[[ EXERCISE MATERIAL, beginning ]]

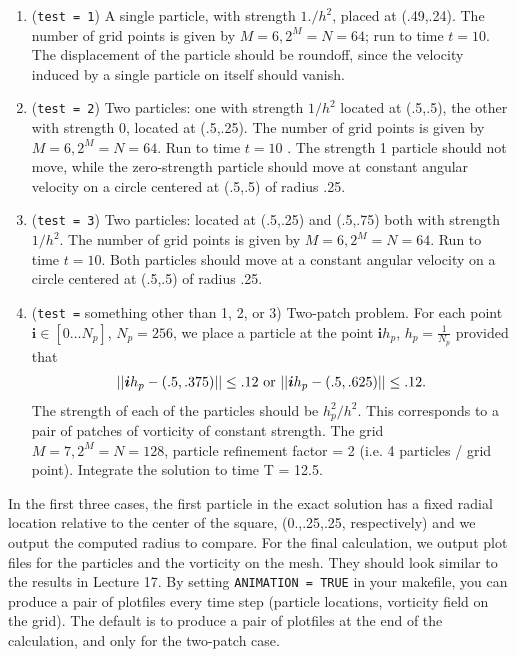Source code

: \documentclass[11pt]{article}
\begin{document}
\begin{enumerate}
\item ({\tt test = 1})
A single particle, with strength $1./h^2$, placed at (.49,.24). The number of grid points is given by $M=6 , 2^M = N = 64$; run to time $t=10$.
The displacement of the particle should be roundoff, since the velocity induced by a single particle on itself should vanish. 
\item ({\tt test = 2})
Two particles: one with strength $1/h^2$ located at (.5,.5), the other with strength 0, located at (.5,.25). The number of grid points is given by $M = 6, 2^M = N = 64$. Run to time $t=10$ . The strength 1 particle should not move, while the zero-strength particle should move at constant angular velocity on a circle centered at (.5,.5) of radius .25. 
\item ({\tt test = 3})
Two particles: located at (.5,.25) and (.5,.75) both with strength $1/h^2$. The number of grid points is given by $M = 6, 2^M = N = 64$. Run to time $t=10$. Both particles should move at a constant angular velocity on a circle centered at (.5,.5) of radius .25. 
\item ({\tt test =} something other than 1, 2, or 3)
Two-patch problem. For each point 
$ \boldsymbol{i}\in [0 \dots N_p]$, $N_p = 256$, we place a particle at the point $\boldsymbol{i} h_p$, $h_p = \frac{1}{N_p}$ provided that 
\begin{gather*}
|| \boldsymbol{i}h_p - (.5,.375) || \leq .12 \hbox { or } || \boldsymbol{i} h_p - (.5,.625) || \leq .12.
\end{gather*}
The strength of each of the particles should be $h_p^2/h^2$. This corresponds to a pair of patches of vorticity of constant strength. The grid $M=7, 2^M = N = 128$, particle refinement factor = 2 (i.e. 4 particles / grid point). Integrate the solution to time T = 12.5. 


\end{enumerate}
In the first three cases, the first particle in the exact solution has a fixed radial location relative to the center of the square, (0.,.25,.25, respectively) and we output the computed radius to compare. For the final calculation, we output plot files for the particles and the vorticity on the mesh. They should look similar to the results in Lecture 17. By setting {\tt ANIMATION = TRUE} in your makefile, you can produce a pair of plotfiles every time step (particle locations, vorticity field on the grid). The default is to produce a pair of plotfiles at the end of the calculation, and only for the two-patch case.
\end{document}
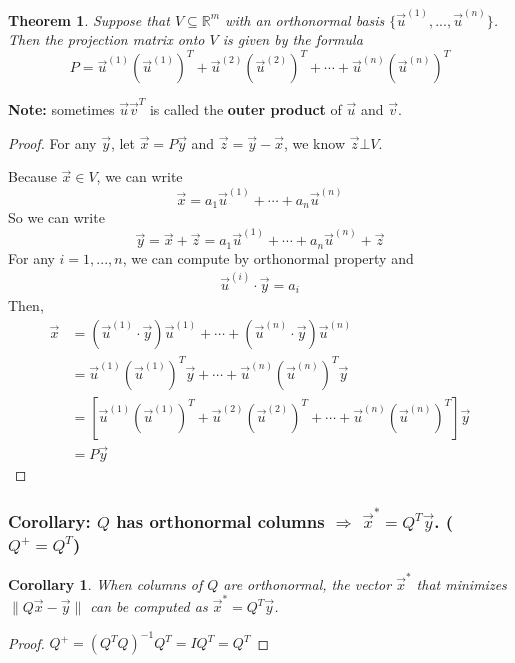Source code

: \documentclass[11pt,a4paper]{article}
\newtheorem{theorem}{Theorem}
\newtheorem{corollary}{Corollary}
\begin{document}
\begin{theorem}
    Suppose that $V\subseteq \mathbb{R}^m$ with an orthonormal basis $\{\vec{u}^{(1)},...,\vec{u}^{(n)}\}$. Then the projection matrix onto $V$ is given by the formula
    $$P=\vec{u}^{(1)}(\vec{u}^{(1)})^T+\vec{u}^{(2)}(\vec{u}^{(2)})^T+\cdots+\vec{u}^{(n)}(\vec{u}^{(n)})^T$$
\end{theorem}
\textbf{Note:} sometimes $\vec{u}\vec{v}^T$ is called the \textbf{outer product} of $\vec{u}$ and $\vec{v}$.
\begin{proof}
    For any $\vec{y}$, let $\vec{x}=P\vec{y}$ and $\vec{z}=\vec{y}-\vec{x}$, we know $\vec{z}\bot V$.

    Because $\vec{x}\in V$, we can write $$\vec{x}=a_1 \vec{u}^{(1)} +\cdots+a_n \vec{u}^{(n)}$$
    So we can write $$\vec{y}=\vec{x}+\vec{z}=a_1 \vec{u}^{(1)} +\cdots+a_n \vec{u}^{(n)}+\vec{z}$$
    For any $i=1,...,n$, we can compute by orthonormal property and
    \begin{equation}
        \begin{aligned}
            \vec{u}^{(i)}\cdot \vec{y}= a_i
        \end{aligned}
        \nonumber
    \end{equation}
    Then,
    \begin{equation}
        \begin{aligned}
            \vec{x}&=(\vec{u}^{(1)}\cdot \vec{y}) \vec{u}^{(1)} +\cdots+(\vec{u}^{(n)}\cdot \vec{y}) \vec{u}^{(n)}\\
            &=\vec{u}^{(1)}(\vec{u}^{(1)})^T\vec{y}+\cdots+\vec{u}^{(n)}(\vec{u}^{(n)})^T\vec{y}\\
            &=\left[\vec{u}^{(1)}(\vec{u}^{(1)})^T+\vec{u}^{(2)}(\vec{u}^{(2)})^T+\cdots+\vec{u}^{(n)}(\vec{u}^{(n)})^T\right]\vec{y}\\
            &=P\vec{y}
        \end{aligned}
        \nonumber
    \end{equation}
\end{proof}

\subsubsection{Corollary: $Q$ has orthonormal columns $\Rightarrow$ $\vec{x}^*=Q^T \vec{y}$. ($Q^+=Q^T$)}
\begin{corollary}
    When columns of $Q$ are orthonormal, the vector $\vec{x}^*$ that minimizes $\|Q \vec{x}-\vec{y}\|$ can be computed as $\vec{x}^*=Q^T \vec{y}$.
\end{corollary}
\begin{proof}
    $Q^+=(Q^TQ)^{-1}Q^T=I Q^T=Q^T$
\end{proof}
\end{document}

[[ EXERCISE MATERIAL, end ]]

WHAT IS REQUIRED:
Omit the pictures. Transcribe every record exactly.

FINISHED EXERCISE:
Source code

: \documentclass[11pt]{article}
\begin{document}
\begin{enumerate}
\item ({\tt test = 1})
A single particle, with strength $1./h^2$, placed at (.49,.24). The number of grid points is given by $M=6 , 2^M = N = 64$; run to time $t=10$.
The displacement of the particle should be roundoff, since the velocity induced by a single particle on itself should vanish. 
\item ({\tt test = 2})
Two particles: one with strength $1/h^2$ located at (.5,.5), the other with strength 0, located at (.5,.25). The number of grid points is given by $M = 6, 2^M = N = 64$. Run to time $t=10$ . The strength 1 particle should not move, while the zero-strength particle should move at constant angular velocity on a circle centered at (.5,.5) of radius .25. 
\item ({\tt test = 3})
Two particles: located at (.5,.25) and (.5,.75) both with strength $1/h^2$. The number of grid points is given by $M = 6, 2^M = N = 64$. Run to time $t=10$. Both particles should move at a constant angular velocity on a circle centered at (.5,.5) of radius .25. 
\item ({\tt test =} something other than 1, 2, or 3)
Two-patch problem. For each point 
$ \boldsymbol{i}\in [0 \dots N_p]$, $N_p = 256$, we place a particle at the point $\boldsymbol{i} h_p$, $h_p = \frac{1}{N_p}$ provided that 
\begin{gather*}
|| \boldsymbol{i}h_p - (.5,.375) || \leq .12 \hbox { or } || \boldsymbol{i} h_p - (.5,.625) || \leq .12.
\end{gather*}
The strength of each of the particles should be $h_p^2/h^2$. This corresponds to a pair of patches of vorticity of constant strength. The grid $M=7, 2^M = N = 128$, particle refinement factor = 2 (i.e. 4 particles / grid point). Integrate the solution to time T = 12.5. 


\end{enumerate}
In the first three cases, the first particle in the exact solution has a fixed radial location relative to the center of the square, (0.,.25,.25, respectively) and we output the computed radius to compare. For the final calculation, we output plot files for the particles and the vorticity on the mesh. They should look similar to the results in Lecture 17. By setting {\tt ANIMATION = TRUE} in your makefile, you can produce a pair of plotfiles every time step (particle locations, vorticity field on the grid). The default is to produce a pair of plotfiles at the end of the calculation, and only for the two-patch case.
\end{document}
Source code

: \documentclass[11pt,a4paper]{article}
\newtheorem{theorem}{Theorem}
\newtheorem{corollary}{Corollary}
\begin{document}
\begin{theorem}
    Suppose that $V\subseteq \mathbb{R}^m$ with an orthonormal basis $\{\vec{u}^{(1)},...,\vec{u}^{(n)}\}$. Then the projection matrix onto $V$ is given by the formula
    $$P=\vec{u}^{(1)}(\vec{u}^{(1)})^T+\vec{u}^{(2)}(\vec{u}^{(2)})^T+\cdots+\vec{u}^{(n)}(\vec{u}^{(n)})^T$$
\end{theorem}
\textbf{Note:} sometimes $\vec{u}\vec{v}^T$ is called the \textbf{outer product} of $\vec{u}$ and $\vec{v}$.
\begin{proof}
    For any $\vec{y}$, let $\vec{x}=P\vec{y}$ and $\vec{z}=\vec{y}-\vec{x}$, we know $\vec{z}\bot V$.

    Because $\vec{x}\in V$, we can write $$\vec{x}=a_1 \vec{u}^{(1)} +\cdots+a_n \vec{u}^{(n)}$$
    So we can write $$\vec{y}=\vec{x}+\vec{z}=a_1 \vec{u}^{(1)} +\cdots+a_n \vec{u}^{(n)}+\vec{z}$$
    For any $i=1,...,n$, we can compute by orthonormal property and
    \begin{equation}
        \begin{aligned}
            \vec{u}^{(i)}\cdot \vec{y}= a_i
        \end{aligned}
        \nonumber
    \end{equation}
    Then,
    \begin{equation}
        \begin{aligned}
            \vec{x}&=(\vec{u}^{(1)}\cdot \vec{y}) \vec{u}^{(1)} +\cdots+(\vec{u}^{(n)}\cdot \vec{y}) \vec{u}^{(n)}\\
            &=\vec{u}^{(1)}(\vec{u}^{(1)})^T\vec{y}+\cdots+\vec{u}^{(n)}(\vec{u}^{(n)})^T\vec{y}\\
            &=\left[\vec{u}^{(1)}(\vec{u}^{(1)})^T+\vec{u}^{(2)}(\vec{u}^{(2)})^T+\cdots+\vec{u}^{(n)}(\vec{u}^{(n)})^T\right]\vec{y}\\
            &=P\vec{y}
        \end{aligned}
        \nonumber
    \end{equation}
\end{proof}

\subsubsection{Corollary: $Q$ has orthonormal columns $\Rightarrow$ $\vec{x}^*=Q^T \vec{y}$. ($Q^+=Q^T$)}
\begin{corollary}
    When columns of $Q$ are orthonormal, the vector $\vec{x}^*$ that minimizes $\|Q \vec{x}-\vec{y}\|$ can be computed as $\vec{x}^*=Q^T \vec{y}$.
\end{corollary}
\begin{proof}
    $Q^+=(Q^TQ)^{-1}Q^T=I Q^T=Q^T$
\end{proof}
\end{document}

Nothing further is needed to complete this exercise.